REQUIRED WORK
What is the number of lines in the entries below that include the word "formation"? Provide the number only.

┌────────

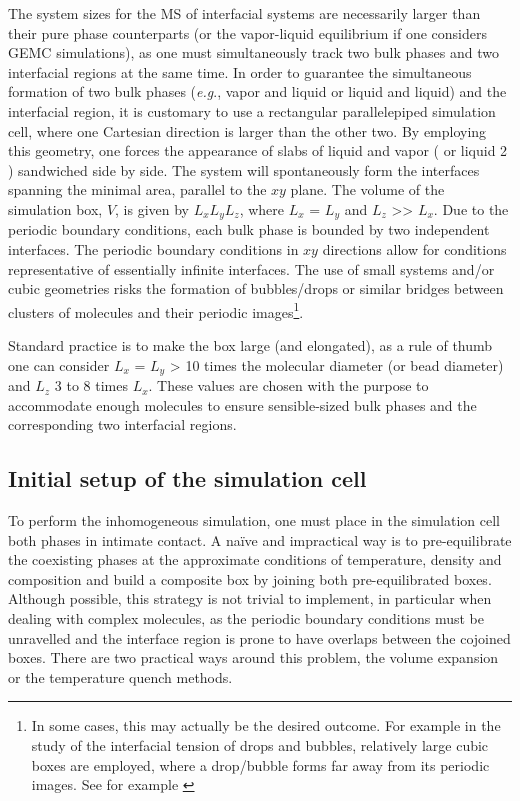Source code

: \documentclass[9pt,bestpractices]{livecoms}
\begin{document}
The system sizes for the MS of interfacial systems are necessarily larger than
their pure phase counterparts (or the vapor-liquid equilibrium if one considers
GEMC simulations), as one must simultaneously track two bulk phases and two
interfacial regions at the same time. In order to guarantee the simultaneous
formation of two bulk phases (\textit{e.g}., vapor and liquid or liquid and
liquid) and the interfacial region, it is customary to use a rectangular
parallelepiped simulation cell, where one Cartesian direction is larger than
the other two. By employing this geometry, one forces the appearance of slabs
of liquid and vapor ( or liquid 2 ) sandwiched side by side. The system will
spontaneously form the interfaces spanning the minimal area, parallel to the
$xy$ plane. The volume of the simulation box, $V$, is given by
$L_{x}L_{y}L_{z}$, where $L_{x}$
= $L_{y}$ and $L_{z}$ {\textgreater}{\textgreater}
$L_{x}$. Due to the periodic boundary conditions, each bulk phase is
bounded by two independent interfaces. The periodic boundary conditions in $xy$ directions
allow for conditions representative of essentially infinite interfaces. The use of
small systems and/or cubic geometries risks the formation of bubbles/drops or
similar bridges between clusters of molecules and their periodic
images\footnote{In some cases, this may actually be the desired outcome.
For example in the study of the interfacial tension of drops and bubbles,
relatively large cubic boxes are employed, where a drop/bubble forms 
far away from its periodic images. See for example \citep{lau2015}}.

Standard practice is to make the box large (and elongated), as a rule of thumb one can consider
$L_{x}$ = $L_{y}$ {\textgreater} 10 times the molecular
diameter (or bead diameter) and $L_{z}$ 3 to 8 times
$L_{x}$. These values are chosen with the purpose to accommodate
enough molecules to ensure sensible-sized bulk phases and the corresponding two
interfacial regions. 

\subsection{Initial setup of the simulation cell}

To perform the inhomogeneous simulation, one must place in the simulation cell
both phases in intimate contact. A na\"{i}ve and impractical way is to
pre-equilibrate the coexisting phases at the approximate conditions of
temperature, density and composition and build a composite box by joining both
pre-equilibrated boxes. Although possible, this strategy is not trivial to
implement, in particular when dealing with complex molecules, as the periodic
boundary conditions must be unravelled and the interface region is prone to
have overlaps between the cojoined boxes. There are two practical ways around
this problem, the volume expansion or the temperature quench methods. 
\end{document}
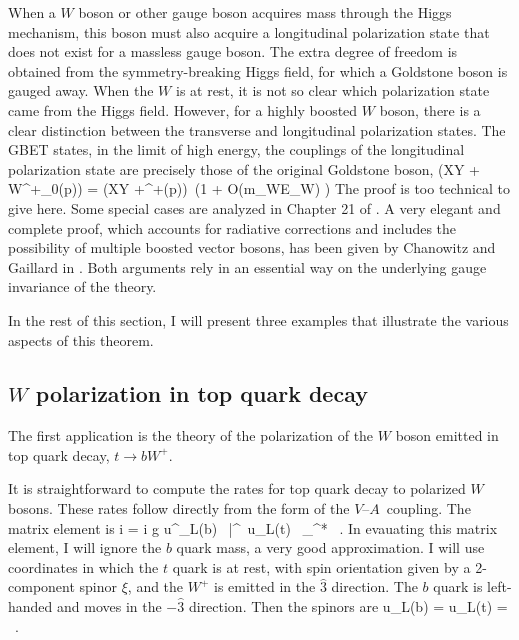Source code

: \documentclass[12pt]{article}
\def\VmA{ $V$--$A$}
\begin{document}
When a $W$ boson or other gauge boson acquires mass through 
the Higgs mechanism, this boson must also acquire a longitudinal
polarization state that does not exist for a massless gauge boson.
The extra degree of freedom is obtained from the symmetry-breaking
Higgs field, for which a Goldstone boson is gauged away.  
When the $W$ is at rest, it is not so clear which polarization state
came from the Higgs field.  However, for a highly boosted $W$ boson,
there is a clear distinction between the transverse and longitudinal
polarization states.   The GBET states, in the limit of high energy,
the couplings of the longitudinal polarization state are precisely
those of the original Goldstone boson,
\beq
  \M(X\to Y + W^+_0(p)) = \M(X\to Y +\pi^+(p))\  \bigl(1 + {\cal
    O}({m_W\over E_W}) \bigr)
The proof is too technical to give here. Some special cases are
analyzed in Chapter 21 of \cite{PeskinSchr}.   A very elegant and complete
proof, which accounts for  radiative corrections and includes the
possibility of multiple boosted vector bosons, 
 has been given by Chanowitz and Gaillard in \cite{CG}.   Both arguments
 rely  in an essential way on the underlying  gauge invariance of the theory.

In the rest of this section, I will present three examples that
illustrate the various aspects of this theorem.





\subsection{$W$ polarization in top quark decay}

The first application is the theory of the polarization of the $W$
boson emitted in top quark decay, $t \to b W^+$. 

It is straightforward to compute the rates for top quark decay to
polarized $W$ bosons.   These rates follow directly from the form of
the \VmA \ coupling.   The matrix element is 
\beq
  i \M =  i {g\over {}} u^\dagger_L(b) \ \bar \sigma^\mu \
  u_L(t) \ \eps_\mu^*  \ .
\eeqn
  In evauating this matrix element, I will ignore
the $b$ quark mass, a very good approximation.  I will use coordinates
in which the $t$ quark is at rest, with spin orientation given by a
2-component spinor $\xi$, and the $W^+$ is emitted in the $\hat 3$
direction.   The $b$ quark is left-handed and moves in the $-\hat
3$ direction.   Then the spinors are 
\beq
        u_L(b)  =  \pmatrix{-1\cr 0\cr} \qquad u_L(t) =
        \sqrt{m_t} \xi \ . 
\eeqn
\end{document}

└────────

ANSWER BELOW
2